[Data for processing Boundary: Start]
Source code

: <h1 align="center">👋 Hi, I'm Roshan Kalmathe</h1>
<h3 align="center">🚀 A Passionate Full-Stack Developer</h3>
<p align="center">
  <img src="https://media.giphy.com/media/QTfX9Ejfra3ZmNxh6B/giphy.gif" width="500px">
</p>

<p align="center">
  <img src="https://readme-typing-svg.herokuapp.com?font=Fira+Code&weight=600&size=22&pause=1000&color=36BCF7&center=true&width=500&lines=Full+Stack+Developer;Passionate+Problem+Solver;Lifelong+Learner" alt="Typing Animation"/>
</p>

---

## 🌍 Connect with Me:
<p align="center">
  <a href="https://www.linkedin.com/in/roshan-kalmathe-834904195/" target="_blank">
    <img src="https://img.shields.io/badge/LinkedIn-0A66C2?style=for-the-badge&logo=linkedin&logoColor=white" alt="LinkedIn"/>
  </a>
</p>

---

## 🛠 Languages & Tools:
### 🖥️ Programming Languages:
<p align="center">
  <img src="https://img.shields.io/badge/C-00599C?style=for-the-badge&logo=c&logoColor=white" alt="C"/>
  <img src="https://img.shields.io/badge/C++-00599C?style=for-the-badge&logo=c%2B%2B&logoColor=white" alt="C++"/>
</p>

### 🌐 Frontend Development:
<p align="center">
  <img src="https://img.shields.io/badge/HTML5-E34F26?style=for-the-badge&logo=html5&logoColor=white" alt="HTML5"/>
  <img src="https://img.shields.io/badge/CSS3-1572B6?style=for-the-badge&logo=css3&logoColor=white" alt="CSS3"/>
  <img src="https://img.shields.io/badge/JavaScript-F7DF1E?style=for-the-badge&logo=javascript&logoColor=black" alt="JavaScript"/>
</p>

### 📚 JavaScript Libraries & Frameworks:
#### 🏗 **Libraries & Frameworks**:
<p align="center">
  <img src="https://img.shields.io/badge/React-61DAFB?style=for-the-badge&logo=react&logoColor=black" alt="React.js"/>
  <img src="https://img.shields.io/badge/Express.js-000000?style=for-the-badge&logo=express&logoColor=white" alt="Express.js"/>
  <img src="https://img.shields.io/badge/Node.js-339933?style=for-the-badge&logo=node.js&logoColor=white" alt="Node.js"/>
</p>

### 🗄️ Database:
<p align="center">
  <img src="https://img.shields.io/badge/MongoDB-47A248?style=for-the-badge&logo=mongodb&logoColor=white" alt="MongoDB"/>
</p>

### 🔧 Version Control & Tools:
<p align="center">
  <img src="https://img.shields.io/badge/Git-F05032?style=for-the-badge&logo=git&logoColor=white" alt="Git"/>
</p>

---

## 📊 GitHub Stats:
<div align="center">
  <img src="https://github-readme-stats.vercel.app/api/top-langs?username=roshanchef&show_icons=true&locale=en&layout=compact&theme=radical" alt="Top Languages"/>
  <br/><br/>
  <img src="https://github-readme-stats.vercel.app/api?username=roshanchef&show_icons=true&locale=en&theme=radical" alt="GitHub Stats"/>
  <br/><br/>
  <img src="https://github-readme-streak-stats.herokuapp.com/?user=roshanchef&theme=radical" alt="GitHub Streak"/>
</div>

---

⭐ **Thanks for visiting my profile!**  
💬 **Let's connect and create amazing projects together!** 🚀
[Data for processing Boundary: End]
Your goal: An exact transcription of all the entries is needed.

Completed exercise:
Source code

: <h1 align="center">👋 Hi, I'm Roshan Kalmathe</h1>
<h3 align="center">🚀 A Passionate Full-Stack Developer</h3>
<p align="center">
  <img src="https://media.giphy.com/media/QTfX9Ejfra3ZmNxh6B/giphy.gif" width="500px">
</p>

<p align="center">
  <img src="https://readme-typing-svg.herokuapp.com?font=Fira+Code&weight=600&size=22&pause=1000&color=36BCF7&center=true&width=500&lines=Full+Stack+Developer;Passionate+Problem+Solver;Lifelong+Learner" alt="Typing Animation"/>
</p>

---

## 🌍 Connect with Me:
<p align="center">
  <a href="https://www.linkedin.com/in/roshan-kalmathe-834904195/" target="_blank">
    <img src="https://img.shields.io/badge/LinkedIn-0A66C2?style=for-the-badge&logo=linkedin&logoColor=white" alt="LinkedIn"/>
  </a>
</p>

---

## 🛠 Languages & Tools:
### 🖥️ Programming Languages:
<p align="center">
  <img src="https://img.shields.io/badge/C-00599C?style=for-the-badge&logo=c&logoColor=white" alt="C"/>
  <img src="https://img.shields.io/badge/C++-00599C?style=for-the-badge&logo=c%2B%2B&logoColor=white" alt="C++"/>
</p>

### 🌐 Frontend Development:
<p align="center">
  <img src="https://img.shields.io/badge/HTML5-E34F26?style=for-the-badge&logo=html5&logoColor=white" alt="HTML5"/>
  <img src="https://img.shields.io/badge/CSS3-1572B6?style=for-the-badge&logo=css3&logoColor=white" alt="CSS3"/>
  <img src="https://img.shields.io/badge/JavaScript-F7DF1E?style=for-the-badge&logo=javascript&logoColor=black" alt="JavaScript"/>
</p>

### 📚 JavaScript Libraries & Frameworks:
#### 🏗 **Libraries & Frameworks**:
<p align="center">
  <img src="https://img.shields.io/badge/React-61DAFB?style=for-the-badge&logo=react&logoColor=black" alt="React.js"/>
  <img src="https://img.shields.io/badge/Express.js-000000?style=for-the-badge&logo=express&logoColor=white" alt="Express.js"/>
  <img src="https://img.shields.io/badge/Node.js-339933?style=for-the-badge&logo=node.js&logoColor=white" alt="Node.js"/>
</p>

### 🗄️ Database:
<p align="center">
  <img src="https://img.shields.io/badge/MongoDB-47A248?style=for-the-badge&logo=mongodb&logoColor=white" alt="MongoDB"/>
</p>

### 🔧 Version Control & Tools:
<p align="center">
  <img src="https://img.shields.io/badge/Git-F05032?style=for-the-badge&logo=git&logoColor=white" alt="Git"/>
</p>

---

## 📊 GitHub Stats:
<div align="center">
  <img src="https://github-readme-stats.vercel.app/api/top-langs?username=roshanchef&show_icons=true&locale=en&layout=compact&theme=radical" alt="Top Languages"/>
  <br/><br/>
  <img src="https://github-readme-stats.vercel.app/api?username=roshanchef&show_icons=true&locale=en&theme=radical" alt="GitHub Stats"/>
  <br/><br/>
  <img src="https://github-readme-streak-stats.herokuapp.com/?user=roshanchef&theme=radical" alt="GitHub Streak"/>
</div>

---

⭐ **Thanks for visiting my profile!**  
💬 **Let's connect and create amazing projects together!** 🚀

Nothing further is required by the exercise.